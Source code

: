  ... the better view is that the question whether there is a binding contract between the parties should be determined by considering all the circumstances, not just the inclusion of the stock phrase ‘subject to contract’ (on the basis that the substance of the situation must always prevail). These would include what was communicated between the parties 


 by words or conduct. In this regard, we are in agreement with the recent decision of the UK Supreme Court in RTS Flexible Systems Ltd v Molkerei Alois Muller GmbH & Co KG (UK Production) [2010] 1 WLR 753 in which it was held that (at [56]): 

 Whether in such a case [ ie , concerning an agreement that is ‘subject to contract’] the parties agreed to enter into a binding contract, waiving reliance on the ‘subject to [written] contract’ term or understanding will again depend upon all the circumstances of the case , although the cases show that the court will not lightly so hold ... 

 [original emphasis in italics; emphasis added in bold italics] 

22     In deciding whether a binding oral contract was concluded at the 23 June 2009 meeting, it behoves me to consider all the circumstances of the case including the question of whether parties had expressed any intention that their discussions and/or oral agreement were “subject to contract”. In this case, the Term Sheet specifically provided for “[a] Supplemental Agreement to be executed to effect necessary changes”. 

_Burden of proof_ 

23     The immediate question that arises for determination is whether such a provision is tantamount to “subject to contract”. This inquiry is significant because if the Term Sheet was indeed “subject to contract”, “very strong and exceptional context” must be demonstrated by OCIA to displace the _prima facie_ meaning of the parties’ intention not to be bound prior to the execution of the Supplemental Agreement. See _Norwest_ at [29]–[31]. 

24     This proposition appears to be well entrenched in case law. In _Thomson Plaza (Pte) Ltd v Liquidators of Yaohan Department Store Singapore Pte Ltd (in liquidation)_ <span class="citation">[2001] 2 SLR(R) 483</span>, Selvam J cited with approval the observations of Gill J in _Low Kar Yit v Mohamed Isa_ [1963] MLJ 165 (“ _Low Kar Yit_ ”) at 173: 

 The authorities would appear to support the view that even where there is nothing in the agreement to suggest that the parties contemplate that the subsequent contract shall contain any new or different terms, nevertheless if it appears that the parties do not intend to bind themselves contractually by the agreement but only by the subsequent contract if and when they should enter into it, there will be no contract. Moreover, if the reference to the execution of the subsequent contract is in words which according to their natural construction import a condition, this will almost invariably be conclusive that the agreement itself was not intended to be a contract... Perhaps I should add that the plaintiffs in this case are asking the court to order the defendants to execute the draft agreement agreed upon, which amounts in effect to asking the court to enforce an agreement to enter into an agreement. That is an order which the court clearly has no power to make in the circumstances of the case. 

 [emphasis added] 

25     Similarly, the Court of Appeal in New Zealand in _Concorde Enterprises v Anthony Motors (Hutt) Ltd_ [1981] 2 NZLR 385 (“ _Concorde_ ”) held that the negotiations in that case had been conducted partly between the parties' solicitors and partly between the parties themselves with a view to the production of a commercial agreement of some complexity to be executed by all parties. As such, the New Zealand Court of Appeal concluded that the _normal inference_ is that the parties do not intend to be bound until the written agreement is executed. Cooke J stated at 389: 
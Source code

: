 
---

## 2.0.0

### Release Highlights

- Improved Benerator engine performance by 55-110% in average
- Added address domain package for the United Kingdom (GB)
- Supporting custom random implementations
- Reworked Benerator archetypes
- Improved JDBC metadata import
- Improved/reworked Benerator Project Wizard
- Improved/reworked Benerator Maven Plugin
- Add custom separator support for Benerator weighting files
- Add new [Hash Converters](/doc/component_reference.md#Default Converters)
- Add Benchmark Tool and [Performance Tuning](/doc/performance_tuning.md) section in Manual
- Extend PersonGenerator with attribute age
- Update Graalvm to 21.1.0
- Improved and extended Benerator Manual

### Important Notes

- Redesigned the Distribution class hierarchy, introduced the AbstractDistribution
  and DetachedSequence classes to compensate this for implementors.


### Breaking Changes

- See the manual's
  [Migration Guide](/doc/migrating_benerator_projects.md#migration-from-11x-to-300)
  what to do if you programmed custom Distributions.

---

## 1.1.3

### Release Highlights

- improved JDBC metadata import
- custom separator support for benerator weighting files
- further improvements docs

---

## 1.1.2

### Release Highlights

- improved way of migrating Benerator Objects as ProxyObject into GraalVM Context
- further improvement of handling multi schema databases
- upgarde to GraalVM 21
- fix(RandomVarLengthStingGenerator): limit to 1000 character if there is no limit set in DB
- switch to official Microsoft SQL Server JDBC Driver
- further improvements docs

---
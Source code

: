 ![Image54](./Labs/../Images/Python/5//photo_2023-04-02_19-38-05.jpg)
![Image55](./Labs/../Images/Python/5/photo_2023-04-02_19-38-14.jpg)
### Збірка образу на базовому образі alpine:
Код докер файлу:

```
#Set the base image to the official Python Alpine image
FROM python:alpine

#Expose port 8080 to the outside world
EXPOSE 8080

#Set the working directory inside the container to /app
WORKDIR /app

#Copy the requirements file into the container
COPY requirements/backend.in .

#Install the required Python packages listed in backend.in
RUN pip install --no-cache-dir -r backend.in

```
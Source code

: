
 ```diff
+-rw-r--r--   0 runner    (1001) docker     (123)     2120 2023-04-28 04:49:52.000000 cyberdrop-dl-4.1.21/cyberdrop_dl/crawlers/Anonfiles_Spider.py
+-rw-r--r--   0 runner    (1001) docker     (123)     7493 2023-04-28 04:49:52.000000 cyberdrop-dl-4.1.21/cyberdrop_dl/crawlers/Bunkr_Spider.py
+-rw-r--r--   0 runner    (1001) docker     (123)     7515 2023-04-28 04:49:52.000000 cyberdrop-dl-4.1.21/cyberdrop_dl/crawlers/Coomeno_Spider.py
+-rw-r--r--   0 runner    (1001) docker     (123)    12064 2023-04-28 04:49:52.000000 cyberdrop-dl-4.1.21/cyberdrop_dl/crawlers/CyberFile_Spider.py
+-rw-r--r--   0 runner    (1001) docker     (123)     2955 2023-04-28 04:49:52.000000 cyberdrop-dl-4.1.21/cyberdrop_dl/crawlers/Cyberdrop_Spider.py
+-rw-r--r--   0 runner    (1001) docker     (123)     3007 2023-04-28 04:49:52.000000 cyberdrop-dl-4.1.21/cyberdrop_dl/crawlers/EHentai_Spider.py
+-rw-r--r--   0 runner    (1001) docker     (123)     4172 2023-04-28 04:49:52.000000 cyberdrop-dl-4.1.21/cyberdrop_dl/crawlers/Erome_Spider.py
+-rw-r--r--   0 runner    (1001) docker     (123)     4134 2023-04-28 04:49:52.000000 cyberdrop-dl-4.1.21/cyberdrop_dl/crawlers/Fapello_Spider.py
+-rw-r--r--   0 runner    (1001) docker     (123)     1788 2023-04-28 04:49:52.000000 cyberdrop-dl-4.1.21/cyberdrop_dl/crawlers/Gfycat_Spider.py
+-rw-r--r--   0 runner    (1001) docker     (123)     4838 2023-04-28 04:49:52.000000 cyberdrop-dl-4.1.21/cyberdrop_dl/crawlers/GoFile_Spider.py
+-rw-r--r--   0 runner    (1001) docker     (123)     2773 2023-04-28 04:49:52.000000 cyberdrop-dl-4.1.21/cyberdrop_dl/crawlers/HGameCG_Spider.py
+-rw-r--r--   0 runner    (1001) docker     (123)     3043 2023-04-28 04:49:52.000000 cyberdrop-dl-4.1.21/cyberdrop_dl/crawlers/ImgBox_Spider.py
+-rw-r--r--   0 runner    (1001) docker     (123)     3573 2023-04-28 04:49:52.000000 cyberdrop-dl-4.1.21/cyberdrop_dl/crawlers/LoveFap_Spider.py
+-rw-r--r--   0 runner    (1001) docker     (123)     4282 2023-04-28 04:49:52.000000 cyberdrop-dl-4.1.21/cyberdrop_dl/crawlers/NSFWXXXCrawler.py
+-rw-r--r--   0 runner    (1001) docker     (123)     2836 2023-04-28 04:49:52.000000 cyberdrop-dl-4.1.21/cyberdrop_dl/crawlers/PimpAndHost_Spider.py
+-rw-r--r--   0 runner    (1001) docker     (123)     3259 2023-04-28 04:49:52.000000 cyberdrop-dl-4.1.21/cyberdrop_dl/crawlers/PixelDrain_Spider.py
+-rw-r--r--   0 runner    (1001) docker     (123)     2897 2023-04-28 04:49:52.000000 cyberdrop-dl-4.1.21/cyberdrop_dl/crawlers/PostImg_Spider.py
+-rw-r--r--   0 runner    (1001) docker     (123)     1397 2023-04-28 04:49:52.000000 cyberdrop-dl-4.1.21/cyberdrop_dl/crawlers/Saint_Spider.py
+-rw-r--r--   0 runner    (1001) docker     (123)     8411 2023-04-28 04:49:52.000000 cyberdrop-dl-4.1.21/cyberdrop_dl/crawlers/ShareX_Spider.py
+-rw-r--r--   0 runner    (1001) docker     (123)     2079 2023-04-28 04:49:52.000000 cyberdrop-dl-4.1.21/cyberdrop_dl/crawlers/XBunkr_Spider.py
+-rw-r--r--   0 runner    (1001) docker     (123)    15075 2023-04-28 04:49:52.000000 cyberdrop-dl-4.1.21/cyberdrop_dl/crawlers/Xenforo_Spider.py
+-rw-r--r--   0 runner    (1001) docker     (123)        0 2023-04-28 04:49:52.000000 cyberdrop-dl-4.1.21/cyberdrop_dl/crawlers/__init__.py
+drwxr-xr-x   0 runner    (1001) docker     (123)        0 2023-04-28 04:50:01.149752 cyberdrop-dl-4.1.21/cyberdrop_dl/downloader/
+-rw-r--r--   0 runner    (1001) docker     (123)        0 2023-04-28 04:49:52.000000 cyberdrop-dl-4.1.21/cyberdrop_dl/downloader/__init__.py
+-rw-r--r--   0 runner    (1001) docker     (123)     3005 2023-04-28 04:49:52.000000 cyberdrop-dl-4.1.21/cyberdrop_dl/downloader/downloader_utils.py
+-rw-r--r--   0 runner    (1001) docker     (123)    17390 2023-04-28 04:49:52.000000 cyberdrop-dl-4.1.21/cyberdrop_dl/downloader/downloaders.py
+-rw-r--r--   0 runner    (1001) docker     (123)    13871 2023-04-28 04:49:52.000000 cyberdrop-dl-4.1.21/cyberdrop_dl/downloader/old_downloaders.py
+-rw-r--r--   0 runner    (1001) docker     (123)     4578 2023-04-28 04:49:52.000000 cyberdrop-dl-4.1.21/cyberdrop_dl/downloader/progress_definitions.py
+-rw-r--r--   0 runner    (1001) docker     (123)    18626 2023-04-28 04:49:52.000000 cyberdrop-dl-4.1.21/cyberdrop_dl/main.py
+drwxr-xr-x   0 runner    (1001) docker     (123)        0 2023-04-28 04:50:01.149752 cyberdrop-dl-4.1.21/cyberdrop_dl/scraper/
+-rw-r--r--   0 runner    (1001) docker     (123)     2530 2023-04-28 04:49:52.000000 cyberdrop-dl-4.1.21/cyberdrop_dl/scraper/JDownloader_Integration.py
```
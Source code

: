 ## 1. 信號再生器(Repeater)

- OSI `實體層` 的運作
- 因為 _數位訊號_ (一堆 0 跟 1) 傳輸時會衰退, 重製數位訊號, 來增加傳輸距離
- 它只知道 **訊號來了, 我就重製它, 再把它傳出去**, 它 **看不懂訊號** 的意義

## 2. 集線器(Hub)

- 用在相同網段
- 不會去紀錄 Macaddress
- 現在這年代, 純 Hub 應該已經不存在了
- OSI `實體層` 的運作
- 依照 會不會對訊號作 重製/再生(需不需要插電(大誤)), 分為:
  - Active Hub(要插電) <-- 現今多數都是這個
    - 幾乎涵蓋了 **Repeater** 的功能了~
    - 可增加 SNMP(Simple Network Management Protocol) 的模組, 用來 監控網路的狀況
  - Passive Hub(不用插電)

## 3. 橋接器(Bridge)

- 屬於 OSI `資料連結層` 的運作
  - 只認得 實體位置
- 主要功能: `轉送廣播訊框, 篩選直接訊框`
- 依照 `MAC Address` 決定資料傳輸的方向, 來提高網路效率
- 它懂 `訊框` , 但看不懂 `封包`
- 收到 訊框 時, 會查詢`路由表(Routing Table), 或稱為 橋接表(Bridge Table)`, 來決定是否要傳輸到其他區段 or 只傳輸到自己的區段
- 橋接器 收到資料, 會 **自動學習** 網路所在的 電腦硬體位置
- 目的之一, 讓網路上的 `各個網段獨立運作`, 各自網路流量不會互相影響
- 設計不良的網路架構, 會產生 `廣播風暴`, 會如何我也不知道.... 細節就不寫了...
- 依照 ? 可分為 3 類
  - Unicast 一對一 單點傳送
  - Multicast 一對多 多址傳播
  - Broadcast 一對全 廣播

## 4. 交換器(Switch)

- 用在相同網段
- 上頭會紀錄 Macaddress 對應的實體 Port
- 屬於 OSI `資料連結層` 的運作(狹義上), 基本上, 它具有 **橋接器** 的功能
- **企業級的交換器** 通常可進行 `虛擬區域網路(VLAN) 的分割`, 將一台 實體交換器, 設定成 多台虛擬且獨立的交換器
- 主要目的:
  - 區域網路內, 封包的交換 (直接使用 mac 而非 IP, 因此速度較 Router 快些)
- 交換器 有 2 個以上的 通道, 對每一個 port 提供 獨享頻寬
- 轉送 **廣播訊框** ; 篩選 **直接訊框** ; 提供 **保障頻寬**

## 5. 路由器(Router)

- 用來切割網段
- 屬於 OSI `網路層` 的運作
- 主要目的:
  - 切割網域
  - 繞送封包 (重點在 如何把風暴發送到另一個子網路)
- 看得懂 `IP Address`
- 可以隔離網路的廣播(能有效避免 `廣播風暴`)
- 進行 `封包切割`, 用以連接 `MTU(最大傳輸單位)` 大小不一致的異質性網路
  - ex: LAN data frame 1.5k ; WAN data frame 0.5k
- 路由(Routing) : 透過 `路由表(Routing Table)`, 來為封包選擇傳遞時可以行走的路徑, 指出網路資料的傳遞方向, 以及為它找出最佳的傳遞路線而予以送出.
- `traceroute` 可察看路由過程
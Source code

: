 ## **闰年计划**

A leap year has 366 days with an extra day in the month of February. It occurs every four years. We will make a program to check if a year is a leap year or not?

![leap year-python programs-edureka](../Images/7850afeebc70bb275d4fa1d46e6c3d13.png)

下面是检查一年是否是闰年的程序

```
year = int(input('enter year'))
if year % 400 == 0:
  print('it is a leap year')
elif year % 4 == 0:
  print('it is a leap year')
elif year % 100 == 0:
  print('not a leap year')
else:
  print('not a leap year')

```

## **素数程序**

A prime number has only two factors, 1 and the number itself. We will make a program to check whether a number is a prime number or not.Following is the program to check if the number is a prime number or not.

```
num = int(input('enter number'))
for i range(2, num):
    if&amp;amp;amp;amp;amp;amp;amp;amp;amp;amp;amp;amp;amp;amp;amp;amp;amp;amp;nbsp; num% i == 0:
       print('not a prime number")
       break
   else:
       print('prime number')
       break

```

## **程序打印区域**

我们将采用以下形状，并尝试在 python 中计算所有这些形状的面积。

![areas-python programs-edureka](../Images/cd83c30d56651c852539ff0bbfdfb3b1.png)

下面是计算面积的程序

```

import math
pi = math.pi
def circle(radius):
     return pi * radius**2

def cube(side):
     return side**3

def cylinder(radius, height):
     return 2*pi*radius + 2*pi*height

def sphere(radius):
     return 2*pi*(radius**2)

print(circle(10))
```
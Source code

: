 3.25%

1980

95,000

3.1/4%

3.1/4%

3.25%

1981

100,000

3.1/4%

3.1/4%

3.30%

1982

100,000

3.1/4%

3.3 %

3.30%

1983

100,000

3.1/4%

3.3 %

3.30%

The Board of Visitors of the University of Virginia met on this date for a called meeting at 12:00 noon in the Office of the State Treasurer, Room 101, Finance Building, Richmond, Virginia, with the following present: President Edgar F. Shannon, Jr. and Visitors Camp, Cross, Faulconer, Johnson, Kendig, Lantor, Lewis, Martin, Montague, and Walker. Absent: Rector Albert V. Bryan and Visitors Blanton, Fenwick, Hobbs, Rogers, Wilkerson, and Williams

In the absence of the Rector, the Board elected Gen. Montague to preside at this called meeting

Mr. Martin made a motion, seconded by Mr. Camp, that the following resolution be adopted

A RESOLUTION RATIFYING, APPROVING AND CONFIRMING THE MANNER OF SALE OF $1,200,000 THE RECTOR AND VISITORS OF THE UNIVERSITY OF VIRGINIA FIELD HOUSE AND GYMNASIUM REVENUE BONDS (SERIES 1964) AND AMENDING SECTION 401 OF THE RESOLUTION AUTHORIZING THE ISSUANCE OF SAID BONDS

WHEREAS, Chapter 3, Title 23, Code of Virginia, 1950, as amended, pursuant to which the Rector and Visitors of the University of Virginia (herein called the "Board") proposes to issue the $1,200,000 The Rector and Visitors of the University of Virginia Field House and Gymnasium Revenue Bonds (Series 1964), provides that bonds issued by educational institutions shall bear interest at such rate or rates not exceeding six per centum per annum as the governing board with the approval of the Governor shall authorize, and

- - -

• **Problem details**:
In the entries above, find the line holding "23     The immediate question" and the line holding "24     This proposition appears", then retype exactly those two lines and every line between them, and nothing else.

• **Result below**:
23     The immediate question that arises for determination is whether such a provision is tantamount to “subject to contract”. This inquiry is significant because if the Term Sheet was indeed “subject to contract”, “very strong and exceptional context” must be demonstrated by OCIA to displace the _prima facie_ meaning of the parties’ intention not to be bound prior to the execution of the Supplemental Agreement. See _Norwest_ at [29]–[31]. 

24     This proposition appears to be well entrenched in case law. In _Thomson Plaza (Pte) Ltd v Liquidators of Yaohan Department Store Singapore Pte Ltd (in liquidation)_ <span class="citation">[2001] 2 SLR(R) 483</span>, Selvam J cited with approval the observations of Gill J in _Low Kar Yit v Mohamed Isa_ [1963] MLJ 165 (“ _Low Kar Yit_ ”) at 173: 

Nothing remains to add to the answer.